図1 A社はIPsecを運用する計画を取りやめIEEE802.1xを採用することにした
A社は当初,IPsecを使ってVPNでセキュリティを確保する計画だった。この方法だと,社外からのリモート・アクセスとセキュリティの運用を統一できる。しかし社内のAP(アクセス・ポイント)がつながったローカル・セグメント上のサーバーに不正アクセスされる恐れがあると考え,IPsecではなくIEEE802.1xを使うことにした。
 A社は,こうした使用状況を考慮し,社内の無線LANでもインターネットVPNを使おうと考えた(図1[拡大表示])。社員は場所にかかわらず,どこでも同じ操作で社内ネットを利用できるのに加え,無線LAN向けのセキュリティの運用管理を一元化できる。

社内からの不正アクセスを防げない

 ところが実際にネットワークの設計を進めていくと,セキュリティ上,重大な問題があることに気が付いた。

 それは,無線LANのアクセス・ポイントを直結するLANセグメントがぜい弱性のあるWEPでしか守れないこと。無線LANのアクセス・ポイントは各部門単位で設置する予定だったため,このセグメントには部門サーバーが接続される可能性がある。

 このLANセグメントがぜい弱なのは,A社が設置しようとしたVPN装置が,無線LANアクセス・サービスや社内のアクセス・ポイントからのアクセスをセンター1カ所で受け付ける仕組みだったからだ。

 これでは,WEPの暗号鍵が何者かにクラッキング・ツールで解読されてしまうと,社内のアクセス・ポイントに不正に接続して部門サーバーにまで簡単にアクセスできてしまう。

 IPsecにはユーザーを認証する機能がある。
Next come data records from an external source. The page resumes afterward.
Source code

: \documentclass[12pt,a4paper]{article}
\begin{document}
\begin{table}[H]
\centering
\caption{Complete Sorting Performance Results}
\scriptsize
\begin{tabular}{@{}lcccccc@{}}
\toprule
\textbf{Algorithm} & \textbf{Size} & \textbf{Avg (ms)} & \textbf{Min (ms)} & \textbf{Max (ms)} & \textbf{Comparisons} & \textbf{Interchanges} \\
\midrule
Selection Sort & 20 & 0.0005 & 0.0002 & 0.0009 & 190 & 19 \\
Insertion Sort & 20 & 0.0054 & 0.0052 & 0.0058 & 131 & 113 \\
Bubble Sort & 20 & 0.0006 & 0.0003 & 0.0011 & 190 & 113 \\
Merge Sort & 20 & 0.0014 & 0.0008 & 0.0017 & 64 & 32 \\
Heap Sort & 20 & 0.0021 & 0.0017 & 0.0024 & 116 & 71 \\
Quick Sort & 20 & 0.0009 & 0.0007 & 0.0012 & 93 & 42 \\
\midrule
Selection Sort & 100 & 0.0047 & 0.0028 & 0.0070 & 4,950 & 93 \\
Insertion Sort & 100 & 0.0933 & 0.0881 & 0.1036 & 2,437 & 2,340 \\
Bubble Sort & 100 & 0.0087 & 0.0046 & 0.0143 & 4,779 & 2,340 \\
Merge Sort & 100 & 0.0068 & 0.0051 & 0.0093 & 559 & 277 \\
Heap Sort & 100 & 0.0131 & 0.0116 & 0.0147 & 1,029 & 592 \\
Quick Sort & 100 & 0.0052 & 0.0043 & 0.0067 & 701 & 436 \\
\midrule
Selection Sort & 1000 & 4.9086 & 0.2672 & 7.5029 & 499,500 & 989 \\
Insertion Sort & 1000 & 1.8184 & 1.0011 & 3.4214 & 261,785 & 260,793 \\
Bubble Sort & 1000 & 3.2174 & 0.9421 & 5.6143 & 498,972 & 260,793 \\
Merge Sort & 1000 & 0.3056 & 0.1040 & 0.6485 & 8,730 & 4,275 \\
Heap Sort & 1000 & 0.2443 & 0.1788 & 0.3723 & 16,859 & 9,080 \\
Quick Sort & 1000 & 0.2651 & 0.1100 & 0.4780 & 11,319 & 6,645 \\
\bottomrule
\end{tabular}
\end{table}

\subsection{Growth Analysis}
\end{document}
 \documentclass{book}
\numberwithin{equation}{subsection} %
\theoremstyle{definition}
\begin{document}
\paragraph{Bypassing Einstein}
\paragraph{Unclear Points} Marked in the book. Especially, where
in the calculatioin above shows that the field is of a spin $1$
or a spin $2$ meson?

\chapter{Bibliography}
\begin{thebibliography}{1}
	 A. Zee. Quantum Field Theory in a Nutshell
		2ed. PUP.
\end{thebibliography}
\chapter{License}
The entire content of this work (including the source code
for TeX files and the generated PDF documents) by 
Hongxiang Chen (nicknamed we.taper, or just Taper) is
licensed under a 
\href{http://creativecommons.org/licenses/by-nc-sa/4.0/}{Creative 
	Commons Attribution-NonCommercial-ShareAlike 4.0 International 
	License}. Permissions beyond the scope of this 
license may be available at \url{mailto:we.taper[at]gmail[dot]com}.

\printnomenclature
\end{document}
しかしIPsecを使う場合,不正アクセスを防げる場所はVPN装置の先となる。このVPN装置の先のネットワークにアクセスする際は認証がかかるが,社内のアクセス・ポイントからVPN装置までの無線LAN用セグメント上のサーバーへのアクセスには,IPsecの認証は不要である。

 この問題は,VPN装置をアクセス・ポイントの直近に設置するようにネットワーク設計を変更することで解決できる。しかしこの場合,ローミングができない。またアクセス・ポイントの数だけVPN装置が必要になる。

 A社の計算では,アクセス・ポイントにVPN装置のコストを加えると,IEEE802.1x対応無線LANアクセス・ポイントが1台買えてしまう。IEEE802.1xで必要になる認証サーバーのコストを加えても,IEEE802.1xの方が割安だった。

社内ではIEEE802.1x認証を利用

 結局A社は,インターネットVPNに統一する方法をあきらめた。社外からのアクセスには従来通りインターネットVPNを使い,社内の無線LANではIEEE802.1xを採用することにした。

 IEEE802.1xを利用する場合,社内ネットへの不正アクセスを防ぐ場所はアクセス・ポイント。IEEE802.1xの認証サーバーで認証されない限り,社内の無線LANは使えないことになる。不正ユーザーが,無線LAN用セグメント上に侵入できない上に,ローミングにも支障はない。